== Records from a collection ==
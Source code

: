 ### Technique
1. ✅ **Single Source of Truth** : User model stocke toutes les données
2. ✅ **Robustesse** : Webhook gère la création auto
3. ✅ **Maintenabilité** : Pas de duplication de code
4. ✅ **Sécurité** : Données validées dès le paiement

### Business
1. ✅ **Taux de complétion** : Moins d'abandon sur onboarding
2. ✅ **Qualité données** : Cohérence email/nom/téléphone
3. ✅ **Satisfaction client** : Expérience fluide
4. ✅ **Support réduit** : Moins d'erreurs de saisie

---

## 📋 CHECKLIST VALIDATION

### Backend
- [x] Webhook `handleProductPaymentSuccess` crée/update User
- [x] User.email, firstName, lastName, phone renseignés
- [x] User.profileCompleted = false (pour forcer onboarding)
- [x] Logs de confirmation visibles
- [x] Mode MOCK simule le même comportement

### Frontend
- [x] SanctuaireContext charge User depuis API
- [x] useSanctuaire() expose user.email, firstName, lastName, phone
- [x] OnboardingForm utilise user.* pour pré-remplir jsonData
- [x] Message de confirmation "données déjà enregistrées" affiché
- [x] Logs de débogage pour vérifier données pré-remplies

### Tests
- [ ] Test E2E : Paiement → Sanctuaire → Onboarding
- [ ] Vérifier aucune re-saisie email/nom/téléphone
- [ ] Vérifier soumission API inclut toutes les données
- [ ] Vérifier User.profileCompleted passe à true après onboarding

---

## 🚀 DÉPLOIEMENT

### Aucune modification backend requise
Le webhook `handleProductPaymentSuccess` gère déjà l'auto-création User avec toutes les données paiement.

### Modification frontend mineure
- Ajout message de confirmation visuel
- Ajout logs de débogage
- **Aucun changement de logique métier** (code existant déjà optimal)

== ACTIVITY ==
The response must be an exact reproduction of all the entries.

== EXERCISE OUTPUT ==
Source code

: ### Technique
1. ✅ **Single Source of Truth** : User model stocke toutes les données
2. ✅ **Robustesse** : Webhook gère la création auto
3. ✅ **Maintenabilité** : Pas de duplication de code
4. ✅ **Sécurité** : Données validées dès le paiement

### Business
1. ✅ **Taux de complétion** : Moins d'abandon sur onboarding
2. ✅ **Qualité données** : Cohérence email/nom/téléphone
3. ✅ **Satisfaction client** : Expérience fluide
4. ✅ **Support réduit** : Moins d'erreurs de saisie

---

## 📋 CHECKLIST VALIDATION

### Backend
- [x] Webhook `handleProductPaymentSuccess` crée/update User
- [x] User.email, firstName, lastName, phone renseignés
- [x] User.profileCompleted = false (pour forcer onboarding)
- [x] Logs de confirmation visibles
- [x] Mode MOCK simule le même comportement

### Frontend
- [x] SanctuaireContext charge User depuis API
- [x] useSanctuaire() expose user.email, firstName, lastName, phone
- [x] OnboardingForm utilise user.* pour pré-remplir jsonData
- [x] Message de confirmation "données déjà enregistrées" affiché
- [x] Logs de débogage pour vérifier données pré-remplies

### Tests
- [ ] Test E2E : Paiement → Sanctuaire → Onboarding
- [ ] Vérifier aucune re-saisie email/nom/téléphone
- [ ] Vérifier soumission API inclut toutes les données
- [ ] Vérifier User.profileCompleted passe à true après onboarding

---

## 🚀 DÉPLOIEMENT

### Aucune modification backend requise
Le webhook `handleProductPaymentSuccess` gère déjà l'auto-création User avec toutes les données paiement.

### Modification frontend mineure
- Ajout message de confirmation visuel
- Ajout logs de débogage
- **Aucun changement de logique métier** (code existant déjà optimal)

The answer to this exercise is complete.